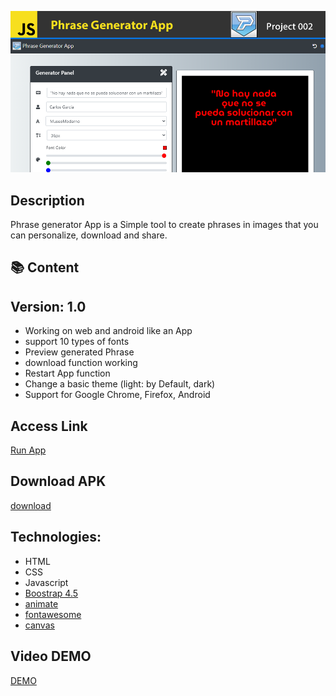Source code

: ![](Top.fw.png)

## Description

Phrase generator App is a Simple tool to create phrases in images that you can personalize, download and share.

## :books: Content

## Version: 1.0

- Working on web and android like an App
- support 10 types of fonts
- Preview generated Phrase
- download function working
- Restart App function
- Change a basic theme (light: by Default, dark)
- Support for Google Chrome, Firefox, Android

## Access Link

[Run App](https://agzsoftsi.github.io/100_JavaScript_projects_Challenge/002_Project3_Phrase_Generator/index.html)

## Download APK

[download](https://drive.google.com/file/d/1oGjZ3-wjAtifu6MBrRueWwPZlXJh0zLd/view?usp=sharing)

## Technologies:

- HTML
- CSS
- Javascript
- [Boostrap 4.5](https://getbootstrap.com/docs/4.5/getting-started/introduction/)
- [animate](https://animate.style/)
- [fontawesome](https://fontawesome.com/)
- [canvas](https://developer.mozilla.org/en-US/docs/Web/API/Canvas_API/Tutorial)

## Video DEMO

[DEMO](https://youtu.be/vMhUC1angr0)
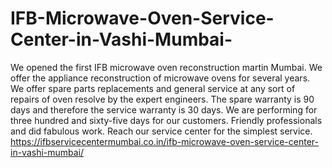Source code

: # IFB-Microwave-Oven-Service-Center-in-Vashi-Mumbai-
We opened the first IFB microwave oven reconstruction martin Mumbai. We offer the appliance reconstruction of microwave ovens for several years. We offer spare parts replacements and general service at any sort of repairs of oven resolve by the expert engineers. The spare warranty is 90 days and therefore the service warranty is 30 days. We are performing for three hundred and sixty-five days for our customers. Friendly professionals and did fabulous work. Reach our service center for the simplest service. https://ifbservicecentermumbai.co.in/ifb-microwave-oven-service-center-in-vashi-mumbai/
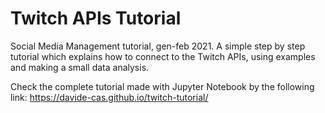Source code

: # Twitch APIs Tutorial
Social Media Management tutorial, gen-feb 2021.
A simple step by step tutorial which explains how to connect to the Twitch APIs, using examples and making a small data analysis.

Check the complete tutorial made with Jupyter Notebook by the following link: https://davide-cas.github.io/twitch-tutorial/
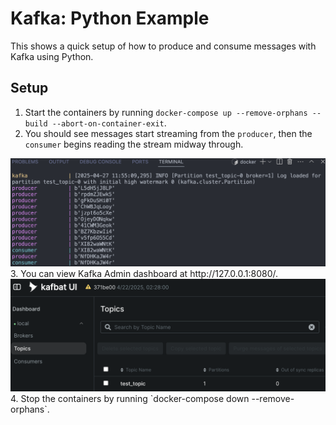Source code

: # Kafka: Python Example
This shows a quick setup of how to produce and consume messages with Kafka using Python.

## Setup

1. Start the containers by running `docker-compose up --remove-orphans --build --abort-on-container-exit`.
2. You should see messages start streaming from the `producer`, then the `consumer` begins reading the stream midway through.
<img src="images/logs.png">
3. You can view Kafka Admin dashboard at http://127.0.0.1:8080/.
<img src="images/admin.png">
4. Stop the containers by running `docker-compose down --remove-orphans`.
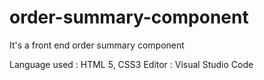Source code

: # order-summary-component

It's a front end order summary component

Language used : HTML 5, CSS3 
Editor : Visual Studio Code
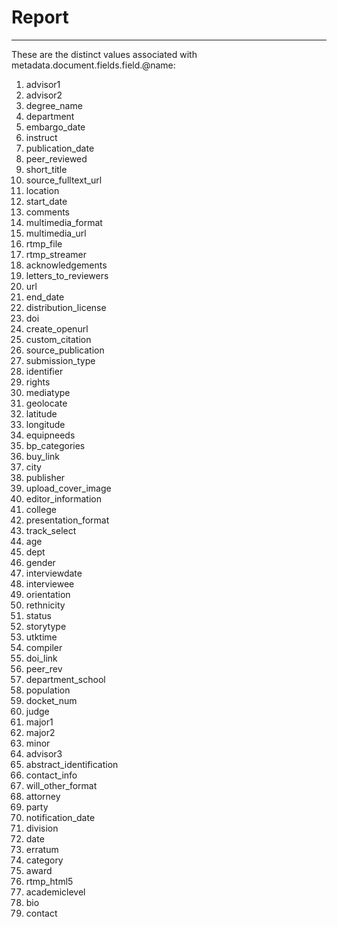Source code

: # Report
---
These are the distinct values associated with metadata.document.fields.field.@name:

1. advisor1
2. advisor2
3. degree_name
4. department
5. embargo_date
6. instruct
7. publication_date
8. peer_reviewed
9. short_title
10. source_fulltext_url
11. location
12. start_date
13. comments
14. multimedia_format
15. multimedia_url
16. rtmp_file
17. rtmp_streamer
18. acknowledgements
19. letters_to_reviewers
20. url
21. end_date
22. distribution_license
23. doi
24. create_openurl
25. custom_citation
26. source_publication
27. submission_type
28. identifier
29. rights
30. mediatype
31. geolocate
32. latitude
33. longitude
34. equipneeds
35. bp_categories
36. buy_link
37. city
38. publisher
39. upload_cover_image
40. editor_information
41. college
42. presentation_format
43. track_select
44. age
45. dept
46. gender
47. interviewdate
48. interviewee
49. orientation
50. rethnicity
51. status
52. storytype
53. utktime
54. compiler
55. doi_link
56. peer_rev
57. department_school
58. population
59. docket_num
60. judge
61. major1
62. major2
63. minor
64. advisor3
65. abstract_identification
66. contact_info
67. will_other_format
68. attorney
69. party
70. notification_date
71. division
72. date
73. erratum
74. category
75. award
76. rtmp_html5
77. academiclevel
78. bio
79. contact
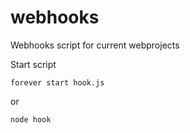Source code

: webhooks
========

Webhooks script for current webprojects

  Start script

    forever start hook.js
  
  or 

    node hook

  
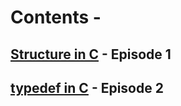 #  Contents -

## [Structure in C](https://github.com/arunkalher/Code-some-Code/tree/main/C/episode%201)    -   Episode 1
## [typedef in C](https://github.com/arunkalher/Code-some-Code/tree/main/C/episode%202)    -   Episode 2

 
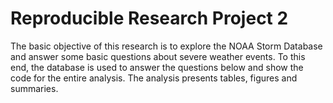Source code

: # Reproducible Research Project 2
The basic objective of this research is to explore the NOAA Storm Database and answer some basic questions about severe weather events. To this end, the database is used to answer the questions below and show the code for the entire analysis. The analysis presents tables, figures and summaries.
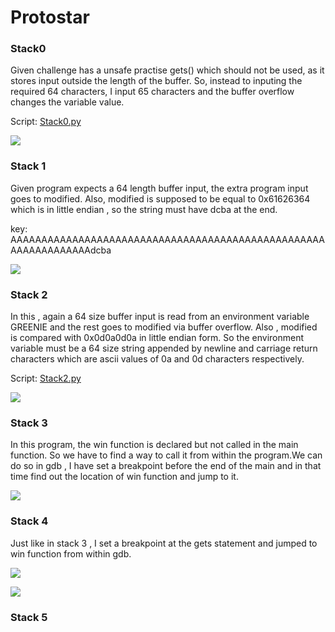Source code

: # Protostar

### Stack0

Given challenge has a unsafe practise gets() which should not be used, as it stores input outside the length of the buffer. So, instead to inputing the required 64 characters, I input 65 characters and the buffer overflow changes the variable value.

Script: [Stack0.py](Scripts/Stack0.py)

![](/home/aman/.config/marktext/images/2024-07-06-13-26-41-image.png)



### Stack 1

Given program expects a 64 length buffer input, the extra program input goes to modified. Also, modified is supposed to be equal to 0x61626364 which is in little endian , so the string must have dcba at the end. 

key: AAAAAAAAAAAAAAAAAAAAAAAAAAAAAAAAAAAAAAAAAAAAAAAAAAAAAAAAAAAAAAAAdcba

![](/home/aman/.config/marktext/images/2024-07-06-17-03-36-image.png)



### Stack 2

In this , again a 64 size buffer input is read from an environment variable GREENIE and the rest goes to modified via buffer overflow. Also , modified is compared with 0x0d0a0d0a in little endian form. So the environment variable must be a 64 size string appended by newline and carriage return characters which are ascii values of 0a and 0d characters respectively.

Script: [Stack2.py](Scripts/Stack2.py)

![](/home/aman/.config/marktext/images/2024-07-06-17-33-07-image.png)

### Stack 3

In this program, the win function is declared but not called in the main function. So we have to find a way to call it from within the program.We can do so in gdb , I have set a breakpoint before the end of the main and in that time find out the location of win function and jump to it.

![](/home/aman/.config/marktext/images/2024-07-07-00-46-14-image.png)

### Stack 4

Just like in stack 3 , I set a breakpoint at the gets statement and jumped to win function from within gdb.

![](/home/aman/.config/marktext/images/2024-07-07-00-49-26-image.png)

![](/home/aman/.config/marktext/images/2024-07-07-00-49-48-image.png)

### Stack 5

+++

* **WORK INSTRUCTIONS**
Print exactly the lines above, between the one holding "57. department_school" and the one holding "79. contact", inclusive, and nothing besides.

* **THE COMPLETED TASK**
57. department_school
58. population
59. docket_num
60. judge
61. major1
62. major2
63. minor
64. advisor3
65. abstract_identification
66. contact_info
67. will_other_format
68. attorney
69. party
70. notification_date
71. division
72. date
73. erratum
74. category
75. award
76. rtmp_html5
77. academiclevel
78. bio
79. contact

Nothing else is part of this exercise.